▶ _WHAT THIS TASK INVOLVES_: From the first line of the records below, transcribe each line exactly up to and including the one with "hard distinct labels.\\"; pictures stay out.

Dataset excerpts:
▶

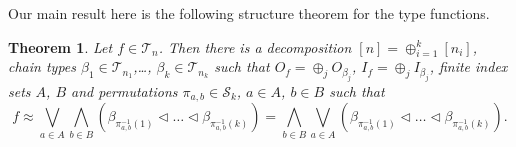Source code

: \documentclass[12pt]{article}
\newtheorem{theorem}{Theorem}
\theoremstyle{definition}
\theoremstyle{remark}
\def\Te{\mathcal T}
\def\permut{\mathscr{S}}
\def\vtl{\vartriangleleft}
\begin{document}
Our main result here is the  following structure theorem for the type functions.


\begin{theorem}\label{thm:structure}
Let  $f\in \Te_n$. Then there is  a decomposition
$[n]=\oplus_{i=1}^k[n_i]$, chain types 
$\beta_1\in \Te_{n_1}$,\dots, $\beta_k\in
\Te_{n_k}$ such that $O_f=\oplus_j O_{\beta_j}$, $I_f=\oplus_j I_{\beta_j}$, finite index sets $A$, $B$ and permutations $\pi_{a,b}\in
\permut_k$, $a\in A$, $b\in B$ such that 
\[
f\approx \bigvee_{a\in A}\bigwedge_{b\in B} (\beta_{\pi^{-1}_{a,b}(1)}\vtl \dots \vtl
\beta_{\pi^{-1}_{a,b}(k)})=\bigwedge_{b\in B}\bigvee_{a\in A}(\beta_{\pi^{-1}_{a,b}(1)}\vtl \dots \vtl
\beta_{\pi^{-1}_{a,b}(k)}).
\]
%
\end{theorem}
\end{document}
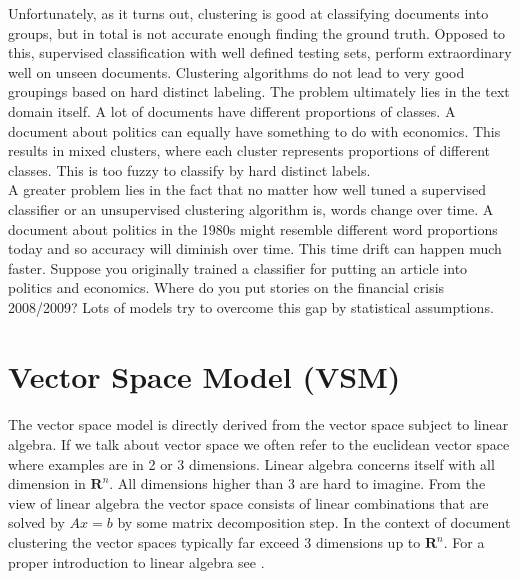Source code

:     Unfortunately, as it turns out, clustering is good at classifying documents into groups, but in total is not accurate enough finding the ground truth. Opposed to this, supervised classification with well defined testing sets, perform extraordinary well on unseen documents. Clustering algorithms do not lead to very good groupings based on hard distinct labeling. The problem ultimately lies in the text domain itself. A lot of documents have different proportions of classes. A document about politics can equally have something to do with economics. This results in mixed clusters, where each cluster represents proportions of different classes. This is too fuzzy to classify by hard distinct labels.\\

    A greater problem lies in the fact that no matter how well tuned a supervised classifier or an unsupervised clustering algorithm is, words change over time. A document about politics in the 1980s might resemble different word proportions today and so accuracy will diminish over time. This time drift can happen much faster. Suppose you originally trained a classifier for putting an article into politics and economics. Where do you put stories on the financial crisis 2008/2009? Lots of models try to overcome this gap by statistical assumptions.

\newpage{}
\section{Vector Space Model (VSM)}
\label{sec:vsm}

  \paragraph{}
    The vector space model is directly derived from the vector space subject to linear algebra. If we talk about vector space we often refer to the euclidean vector space where examples are in 2 or 3 dimensions. Linear algebra concerns itself with all dimension in $\mathbf{R}^{n}$. All dimensions higher than 3 are hard to imagine. From the view of linear algebra the vector space consists of linear combinations that are solved by $Ax = b$ by some matrix decomposition step. In the context of document clustering the vector spaces typically far exceed 3 dimensions up to $\mathbf{R}^{n}$. For a proper introduction to linear algebra see \cite{Strang2009}.

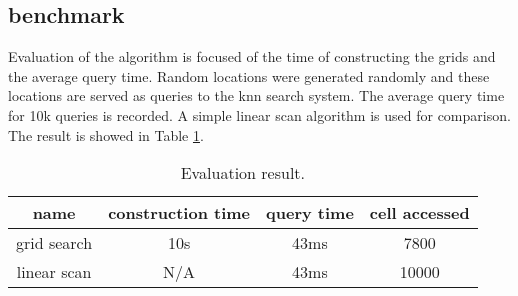 \documentclass{article}
\begin{document}
\subsection{benchmark}
Evaluation of the algorithm is focused of the time of constructing the grids
and the average query time. Random locations were generated randomly and
these locations are served as queries to the knn search system. The average
query time for 10k queries is recorded. A simple linear scan algorithm is
used for comparison. The result is showed in Table \ref{result}.

\begin{table}[tbh]
  \center
  \footnotesize
  \begin{tabular}{c|c|c|c}
    \textbf{name} & \textbf{construction time} & \textbf{query time} & \textbf{cell accessed}\\
    \hline
    grid search & 10s & 43ms & 7800 \\
    \hline
    linear scan & N/A & 43ms & 10000
  \end{tabular}
  \caption{Evaluation result.}
  \label{result}

\end{table}
\end{document}
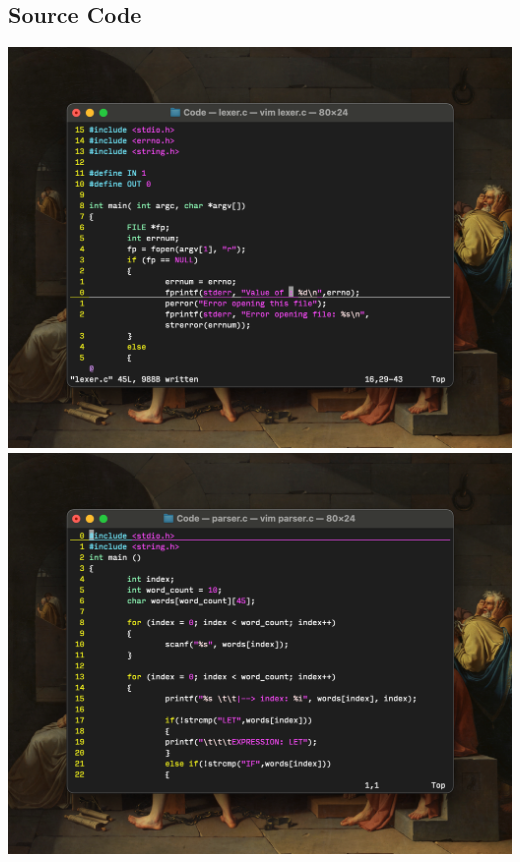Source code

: \documentclass{report}
\begin{document}
\subsection*{Source Code}
\includegraphics[width =\textwidth]{code_lex.png}
\includegraphics[width =\textwidth]{code_parse.png}
\end{document}
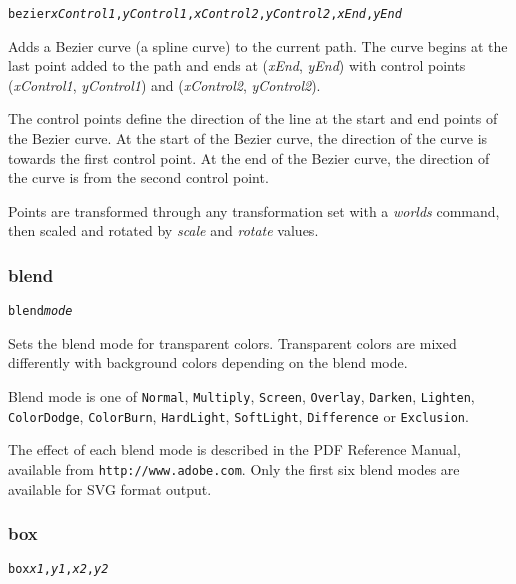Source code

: \begin{alltt}
bezier \textit{xControl1}, \textit{yControl1}, \textit{xControl2}, \textit{yControl2}, \textit{xEnd}, \textit{yEnd}
\end{alltt}

Adds a Bezier curve (a spline curve) to the current path.  The curve begins at
the last point added to the path and ends at (\textit{xEnd}, \textit{yEnd})
with control points (\textit{xControl1}, \textit{yControl1}) and
(\textit{xControl2}, \textit{yControl2}).

The control points define the direction of the line at the start and
end points of the Bezier curve.
At the start of the Bezier curve, the direction of the curve is towards
the first control point.
At the end of the Bezier curve, the direction of the curve is from
the second control point.

Points are transformed through any
transformation set with a \textit{worlds} command,
then scaled and rotated by \textit{scale}
and \textit{rotate} values.

\subsubsection{blend}

\begin{alltt}
blend \textit{mode}
\end{alltt}

Sets the blend mode for transparent colors.
Transparent colors are mixed differently with background
colors depending on the blend mode.

Blend mode is one of \texttt{Normal},
\texttt{Multiply},
\texttt{Screen},
\texttt{Overlay},
\texttt{Darken},
\texttt{Lighten},
\texttt{ColorDodge},
\texttt{ColorBurn},
\texttt{HardLight},
\texttt{SoftLight},
\texttt{Difference} or
\texttt{Exclusion}.

The effect of each blend mode is described in the PDF Reference Manual,
available from \texttt{http://www.adobe.com}.
Only the first six blend modes are available for SVG format output.

\subsubsection{box}

\begin{alltt}
box \textit{x1}, \textit{y1}, \textit{x2}, \textit{y2}
\end{alltt}

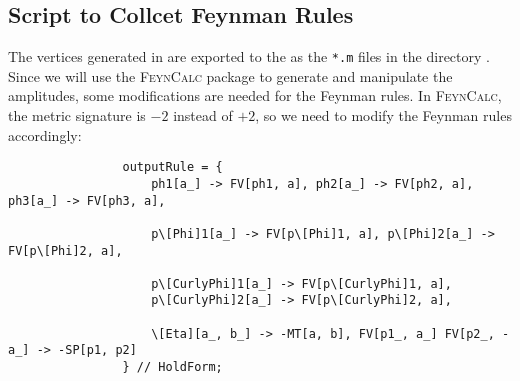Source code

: \documentclass{article}
\begin{document}
        \subsection{Script to Collcet Feynman Rules}

            The vertices generated in  are exported to the as the \texttt{*.m} files in the directory .
            Since we will use the \textsc{FeynCalc} package \cite{Mertig:1990an, Shtabovenko:2016sxi, Shtabovenko:2020gxv, Shtabovenko:2023idz} to generate and manipulate the amplitudes, some modifications are needed for the Feynman rules.
            In \textsc{FeynCalc}, the metric signature is $-2$ instead of $+2$, so we need to modify the Feynman rules accordingly:
            \begin{verbatim}
                outputRule = {
                    ph1[a_] -> FV[ph1, a], ph2[a_] -> FV[ph2, a], ph3[a_] -> FV[ph3, a],
    
                    p\[Phi]1[a_] -> FV[p\[Phi]1, a], p\[Phi]2[a_] -> FV[p\[Phi]2, a],
    
                    p\[CurlyPhi]1[a_] -> FV[p\[CurlyPhi]1, a],
                    p\[CurlyPhi]2[a_] -> FV[p\[CurlyPhi]2, a],
    
                    \[Eta][a_, b_] -> -MT[a, b], FV[p1_, a_] FV[p2_, -a_] -> -SP[p1, p2]
                } // HoldForm;
            \end{verbatim}
\end{document}

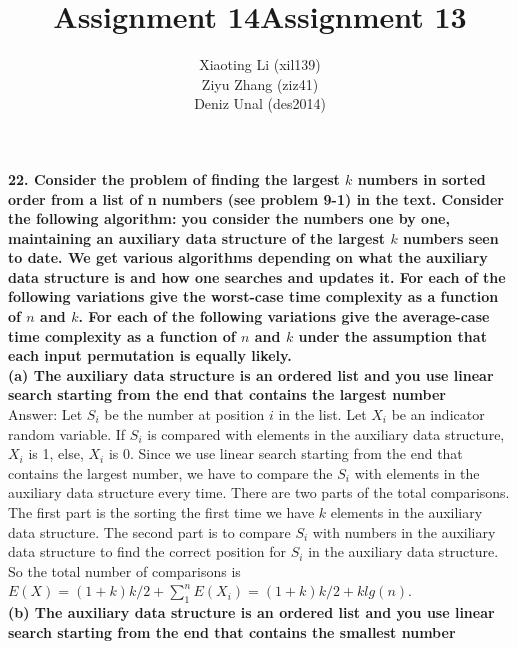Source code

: \documentclass{article}
\title{Assignment 14}
\title{Assignment 13}
\author{Xiaoting Li (xil139) \\
Ziyu Zhang (ziz41) \\
Deniz Unal (des2014)}
\date{}
\begin{document}
\maketitle

\noindent
\textbf{22. Consider the problem of finding the largest $k$ numbers in sorted order from a list of n numbers (see problem 9-1) in the text. Consider the following algorithm: you consider the numbers one by one, maintaining an auxiliary data structure of the largest $k$ numbers seen to date. We get various algorithms depending on what the auxiliary data structure is and how one searches and updates it. For each of the following variations give the worst-case time complexity as a function of $n$ and $k$. For each of the following variations give the average-case time complexity as a function of $n$ and $k$ under the assumption that each input permutation is equally likely.}\\ \newline
\textbf{(a) The auxiliary data structure is an ordered list and you use linear search starting from the end that contains the largest number} \\ \newline
Answer: Let $S_i$ be the number at position $i$ in the list. Let $X_i$ be an indicator random variable. If $S_i$ is compared with elements in the auxiliary data structure, $X_i$ is 1, else, $X_i$ is 0. Since we use linear search starting from the end that contains the largest number, we have to compare the $S_i$ with elements in the auxiliary data structure every time. There are two parts of the total comparisons. The first part is the sorting the first time we have $k$ elements in the auxiliary data structure. The second part is to compare $S_i$ with numbers in the auxiliary data structure to find the correct position for $S_i$ in the auxiliary data structure. So the total number of comparisons is $E(X) = (1+k)k/2 + \sum_{1}^{n}E(X_i) = (1+k)k/2 + klg(n)$.\\ \newline
\textbf{(b) The auxiliary data structure is an ordered list and you use linear search starting from the end that contains the smallest number} \\ \newline
\end{document}
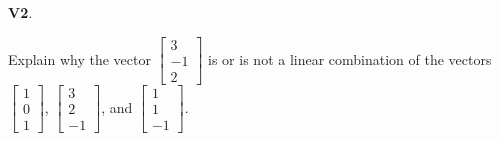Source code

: \documentclass{article}
\newenvironment{problem}[1]
{
  \begin{flushleft}
  \textbf{#1}.
  \ignorespaces
}
{
  \end{flushleft}
}
\begin{document}
\begin{problem}{V2}
Explain why the vector \(\begin{bmatrix} 3 \\ -1 \\ 2 \end{bmatrix} \) is or is not a linear combination of the vectors
\(\begin{bmatrix} 1 \\ 0 \\ 1 \end{bmatrix} \),
\(\begin{bmatrix} 3 \\ 2 \\ -1 \end{bmatrix} \), and
\(\begin{bmatrix} 1 \\ 1 \\ -1 \end{bmatrix} \).
\end{problem}
\end{document}
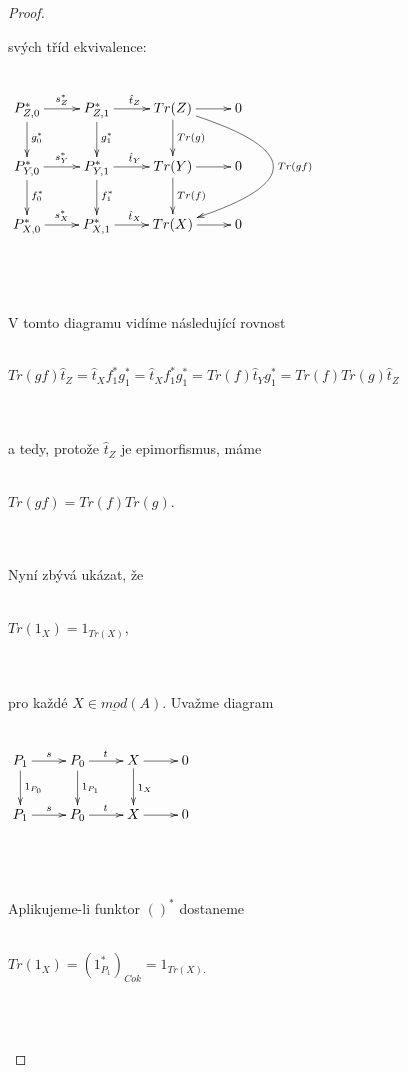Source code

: \begin{proof}
\begin{description}
           svých tříd ekvivalence:
           \\\\\centerline{$\xymatrix{
                P_{Z,0}^* \ar[r]^{s_Z^*} \ar[d]^{g_0^*}
             & P_{Z,1}^* \ar[r]^{\hat t_Z} \ar[d]^{g_1^*}
             & Tr(Z) \ar[r]  \ar[d]^{Tr(g)} \ar@/^6pc/[dd]^{Tr(gf)}
             & 0 \\
                P_{Y,0}^* \ar[r]^{s_Y^*} \ar[d]^{f_0^*}
             & P_{Y,1}^* \ar[r]^{\hat t_Y} \ar[d]^{f_1^*}
             & Tr(Y) \ar[r]  \ar[d]^{Tr(f)}
             & 0 \\
                P_{X,0}^* \ar[r]^{s_X^*} 
             & P_{X,1}^* \ar[r]^{\hat t_X}
             & Tr(X) \ar[r]
             & 0
           }$} \\\\\\
          V tomto diagramu vidíme následující rovnost
           \\\\\centerline{$
             Tr(gf)\hat t_Z
             =\hat t_X f_1^*g_1^*
             =\hat t_X f_1^*g_1^*
             = Tr(f) \hat t_Y g_1^*
             = Tr(f)Tr(g)\hat t_Z$}\\\\
           a tedy, protože $\hat t_Z$ je epimorfismus, máme
           \\\\\centerline{$Tr(gf)=Tr(f)Tr(g)$.}\\\\
           Nyní zbývá ukázat, že
           \\\\\centerline{$Tr(1_X)=1_{Tr(X)}$,}\\\\
           pro každé $X\in\underline{mod}(A)$. Uvažme diagram
           \\\\\centerline{$\xymatrix{
                P_{1} \ar[r]^{s} \ar[d]^{1_{P_0}}
             & P_{0} \ar[r]^{t} \ar[d]^{1_{P_1}}
             & X \ar[r]  \ar[d]^{1_X}
             & 0 \\
                P_{1} \ar[r]^{s} 
             & P_{0} \ar[r]^{t}
             & X \ar[r]
             & 0
           }$} \\\\\\
           Aplikujeme-li funktor $()^*$ dostaneme
           \\\\\centerline{$Tr(1_X)=(1_{P_1}^*)_{Cok}=1_{Tr(X).}$}\\\\
       \end{description}
     \end{proof}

◀

▶ _SOLUTION TO THIS PROBLEM_:
Source code

: \documentclass[12pt]{article}
\newtheorem{theorem}{Theorem}
\theoremstyle{definition}
\theoremstyle{remark}
\def\Te{\mathcal T}
\def\permut{\mathscr{S}}
\def\vtl{\vartriangleleft}
\begin{document}
Our main result here is the  following structure theorem for the type functions.


\begin{theorem}\label{thm:structure}
Let  $f\in \Te_n$. Then there is  a decomposition
$[n]=\oplus_{i=1}^k[n_i]$, chain types 
$\beta_1\in \Te_{n_1}$,\dots, $\beta_k\in
\Te_{n_k}$ such that $O_f=\oplus_j O_{\beta_j}$, $I_f=\oplus_j I_{\beta_j}$, finite index sets $A$, $B$ and permutations $\pi_{a,b}\in
\permut_k$, $a\in A$, $b\in B$ such that 
\[
f\approx \bigvee_{a\in A}\bigwedge_{b\in B} (\beta_{\pi^{-1}_{a,b}(1)}\vtl \dots \vtl
\beta_{\pi^{-1}_{a,b}(k)})=\bigwedge_{b\in B}\bigvee_{a\in A}(\beta_{\pi^{-1}_{a,b}(1)}\vtl \dots \vtl
\beta_{\pi^{-1}_{a,b}(k)}).
\]
%
\end{theorem}
\end{document}
Source code

:     Unfortunately, as it turns out, clustering is good at classifying documents into groups, but in total is not accurate enough finding the ground truth. Opposed to this, supervised classification with well defined testing sets, perform extraordinary well on unseen documents. Clustering algorithms do not lead to very good groupings based on hard distinct labeling. The problem ultimately lies in the text domain itself. A lot of documents have different proportions of classes. A document about politics can equally have something to do with economics. This results in mixed clusters, where each cluster represents proportions of different classes. This is too fuzzy to classify by hard distinct labels.\\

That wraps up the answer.